Dazey knew not to panic with someone as unpredictable as Doris. Just the same, he felt strangely uneasy. He figured that he could make it home and back in fifteen minutes. If she fussed about being checked on, spied on, as she called it, he would invite her to dinner at one of her favorite clubs.

He slipped on his coat and grabbed his hat. He’d leave from his office door that led to the hall — wouldn’t even tell the receptionist he was gone. He placed his hand on the doorknob.

“Dr. Dazey, they’re ready for you in surgery.”

He spun around, embarrassed as if caught sneaking into a matinee without paying. His nurse, hands on her barrel-sized hips, filled the doorway. “We aren’t scheduled until three forty-five,” he said plaintively.

“Dr. Grodin canceled, so they moved everyone up.”

“When did you find out about this?” he demanded.

“Just now, sir. They’re waiting for you.”

Fuming, he tossed his coat and hat on his desk chair. He left his office, descended the stairs, and crossed the street to the hospital.

Even before she opened her eyelids, she felt the cool afternoon mist seeping in through the bedroom windows.

Silence hovered in the house. What had awakened her? The phone? Down the street, children laughed, a dog barked, a car started. The muted sun released the scent of gardenias into the damp air. She stretched her legs, enjoying the feel of the cool sheets. She felt deliciously alone.

She heard a thunk downstairs. Or was it outside? Was Wally throwing toys? Couldn’t be — the baby was still at her parents’. “Betty?” she called, then remembered that, in a fit of pique, she had dismissed the maid. Probably it was the postman. She closed her eyes and sank back into her pillow, grateful for her solitude.

Her mind floated over the images from the night before; the memory seemed remote. Was it possible it hadn’t happened? Where had she gone after the pier? She couldn’t remember — some after-hours joint. She couldn’t recall how she got home.

She opened her eyes and turned to the clock: It was 3:20. She wondered if George had come home for lunch. She seemed to remember sounds from the kitchen, maybe a figure in her bedroom. Had she been sick? She couldn’t remember.

She heard knocking on the front door. Loud steady taps. She waited: Maybe they would go away. Three more taps. She swung her legs out of the bed, pulled on her turquoise pongee robe, and tied the sash tight around her waist. She looked for her slippers. They weren’t under the bed; they weren’t in the closet. Tap, tap, tap. Fiddlesticks. She ran her fingers through her hair, then left the bedroom.
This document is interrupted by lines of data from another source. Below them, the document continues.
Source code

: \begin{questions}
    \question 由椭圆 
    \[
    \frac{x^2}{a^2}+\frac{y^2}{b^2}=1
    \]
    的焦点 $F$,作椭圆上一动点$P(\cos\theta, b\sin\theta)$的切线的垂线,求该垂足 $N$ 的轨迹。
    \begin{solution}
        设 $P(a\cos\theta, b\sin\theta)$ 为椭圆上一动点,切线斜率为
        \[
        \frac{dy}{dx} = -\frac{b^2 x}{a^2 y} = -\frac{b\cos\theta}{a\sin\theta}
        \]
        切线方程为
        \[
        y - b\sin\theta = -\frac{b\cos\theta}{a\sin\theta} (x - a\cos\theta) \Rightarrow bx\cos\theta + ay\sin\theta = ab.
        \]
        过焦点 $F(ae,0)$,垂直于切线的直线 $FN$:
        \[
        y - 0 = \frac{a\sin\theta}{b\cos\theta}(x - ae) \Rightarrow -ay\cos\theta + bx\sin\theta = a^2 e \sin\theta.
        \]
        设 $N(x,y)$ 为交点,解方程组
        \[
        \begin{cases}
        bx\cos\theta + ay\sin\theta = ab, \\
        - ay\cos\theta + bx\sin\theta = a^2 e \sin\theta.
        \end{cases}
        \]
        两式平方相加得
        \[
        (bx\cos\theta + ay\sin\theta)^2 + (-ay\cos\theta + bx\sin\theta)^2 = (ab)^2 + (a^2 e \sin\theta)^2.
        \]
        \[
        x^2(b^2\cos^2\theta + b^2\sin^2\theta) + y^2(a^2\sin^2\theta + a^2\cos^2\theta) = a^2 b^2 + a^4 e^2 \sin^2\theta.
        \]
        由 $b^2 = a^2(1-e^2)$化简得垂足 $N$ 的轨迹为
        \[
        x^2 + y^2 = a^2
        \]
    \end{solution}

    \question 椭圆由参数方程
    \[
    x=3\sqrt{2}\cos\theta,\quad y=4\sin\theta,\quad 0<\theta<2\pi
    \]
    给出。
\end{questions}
As she descended the stairs, she saw the back of a gentleman through the glass panels in the front door. He had broad shoulders and wore a fedora. Had something happened to George? Suddenly worried, she opened the front door quickly, without hesitation.

Her first thought was that the mist was as heavy as a fine rain, and she worried for the man’s cashmere coat, which was obviously expensive.

The man turned and moved toward her in an unhurried but forceful way, like the incoming tide, with comforting inevitability, extending his leather glove, pushing her gently into the house. She thought how handsome he looked, the brim of his hat pulled over his forehead, how handsome his collar, turned up under his square chin, how handsome his steady eyes that bore into her soul. What has taken you so long?

As she surrendered to his strong grip and his glove over her mouth, she was surprised at the soothing masculine strength of his damp woolly embrace.

Dazey returned home at around seven. He turned off the ignition, then the headlights. His hands fell into his lap, his body wearily sinking into the leather seat.

How much more could he take? he wondered. He was trained to be dispassionate, to be strong enough to witness pain and suffering. But he couldn’t — not with Doris. He loved her so much, but he felt exhausted and spent. He guiltily admitted that sometimes he wished he could come home to an empty house.